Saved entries

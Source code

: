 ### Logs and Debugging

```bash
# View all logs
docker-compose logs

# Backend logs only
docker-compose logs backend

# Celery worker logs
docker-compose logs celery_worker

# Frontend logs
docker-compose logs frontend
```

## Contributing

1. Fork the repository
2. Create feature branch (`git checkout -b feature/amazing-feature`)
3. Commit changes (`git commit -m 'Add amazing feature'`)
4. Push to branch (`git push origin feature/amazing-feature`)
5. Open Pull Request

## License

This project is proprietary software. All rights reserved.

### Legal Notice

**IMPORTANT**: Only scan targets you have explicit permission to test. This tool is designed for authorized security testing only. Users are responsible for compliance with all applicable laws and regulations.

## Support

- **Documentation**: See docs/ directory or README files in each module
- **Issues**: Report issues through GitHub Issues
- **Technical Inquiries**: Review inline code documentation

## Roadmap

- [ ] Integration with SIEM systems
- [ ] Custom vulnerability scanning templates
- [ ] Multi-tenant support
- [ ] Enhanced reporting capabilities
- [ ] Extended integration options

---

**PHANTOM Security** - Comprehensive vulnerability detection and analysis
* * *
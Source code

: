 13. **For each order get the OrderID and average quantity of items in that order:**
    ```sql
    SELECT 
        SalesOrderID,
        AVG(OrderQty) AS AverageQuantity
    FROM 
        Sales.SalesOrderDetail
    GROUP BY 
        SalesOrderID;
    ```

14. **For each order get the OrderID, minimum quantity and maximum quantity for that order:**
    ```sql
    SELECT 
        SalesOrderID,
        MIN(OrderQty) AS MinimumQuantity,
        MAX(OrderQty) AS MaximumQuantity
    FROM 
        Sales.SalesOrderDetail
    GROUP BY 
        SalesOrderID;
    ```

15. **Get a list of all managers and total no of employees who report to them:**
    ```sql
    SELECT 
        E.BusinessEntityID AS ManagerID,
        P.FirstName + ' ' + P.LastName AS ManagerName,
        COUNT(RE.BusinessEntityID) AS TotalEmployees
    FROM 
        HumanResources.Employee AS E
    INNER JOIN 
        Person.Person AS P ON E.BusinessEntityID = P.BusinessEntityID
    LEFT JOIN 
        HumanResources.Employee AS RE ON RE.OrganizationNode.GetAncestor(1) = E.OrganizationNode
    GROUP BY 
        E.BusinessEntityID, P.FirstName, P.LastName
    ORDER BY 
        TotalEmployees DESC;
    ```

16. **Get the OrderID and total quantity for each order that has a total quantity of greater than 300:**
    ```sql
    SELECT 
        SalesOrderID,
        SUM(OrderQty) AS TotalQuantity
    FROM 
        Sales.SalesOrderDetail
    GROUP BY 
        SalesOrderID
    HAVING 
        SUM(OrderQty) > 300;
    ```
* * *
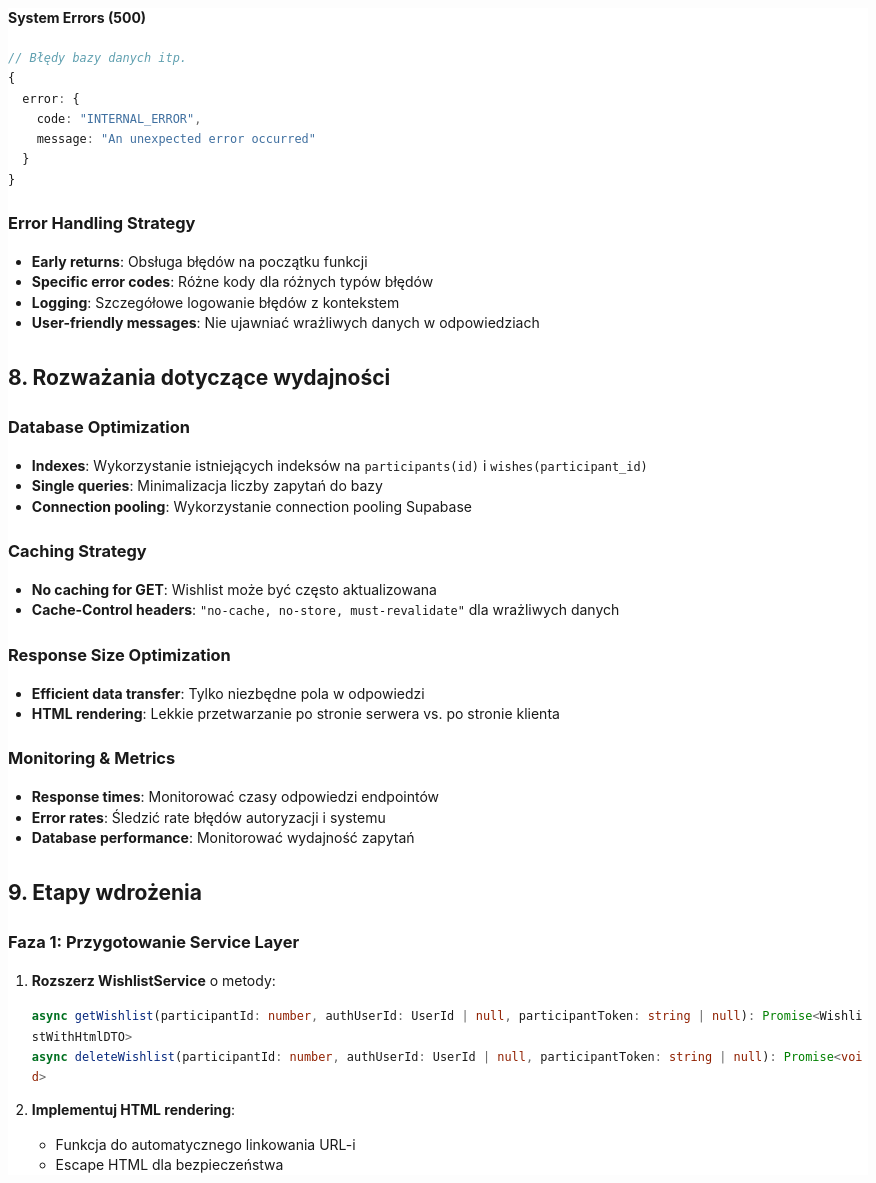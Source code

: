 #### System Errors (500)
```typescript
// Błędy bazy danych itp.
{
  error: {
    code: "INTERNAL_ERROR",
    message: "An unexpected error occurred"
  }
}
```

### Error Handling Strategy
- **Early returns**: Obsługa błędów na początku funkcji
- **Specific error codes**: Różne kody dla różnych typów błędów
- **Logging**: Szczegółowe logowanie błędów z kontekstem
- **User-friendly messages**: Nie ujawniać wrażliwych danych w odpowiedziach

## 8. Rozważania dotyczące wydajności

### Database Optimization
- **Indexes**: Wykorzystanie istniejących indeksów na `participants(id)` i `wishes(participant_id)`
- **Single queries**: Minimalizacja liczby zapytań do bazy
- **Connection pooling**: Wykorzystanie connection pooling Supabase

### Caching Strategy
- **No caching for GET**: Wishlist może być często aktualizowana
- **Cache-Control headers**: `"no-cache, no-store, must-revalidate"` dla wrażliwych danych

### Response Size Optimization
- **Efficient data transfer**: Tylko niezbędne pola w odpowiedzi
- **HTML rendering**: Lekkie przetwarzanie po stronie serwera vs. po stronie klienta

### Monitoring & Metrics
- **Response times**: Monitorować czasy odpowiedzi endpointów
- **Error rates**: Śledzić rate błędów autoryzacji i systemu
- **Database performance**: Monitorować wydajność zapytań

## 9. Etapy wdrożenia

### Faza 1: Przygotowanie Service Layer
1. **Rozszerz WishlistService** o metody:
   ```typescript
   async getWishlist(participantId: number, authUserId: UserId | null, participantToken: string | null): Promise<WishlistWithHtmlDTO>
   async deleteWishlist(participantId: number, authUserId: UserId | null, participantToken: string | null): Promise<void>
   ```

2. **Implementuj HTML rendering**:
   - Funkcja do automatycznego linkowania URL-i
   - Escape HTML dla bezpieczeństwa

What you need to do:
Please reproduce, exactly as they appear above, the lines from the line containing "- [ ] Extended integration options" up to and including the line containing "detection and analysis".

Solution for this task:
- [ ] Extended integration options

---

**PHANTOM Security** - Comprehensive vulnerability detection and analysis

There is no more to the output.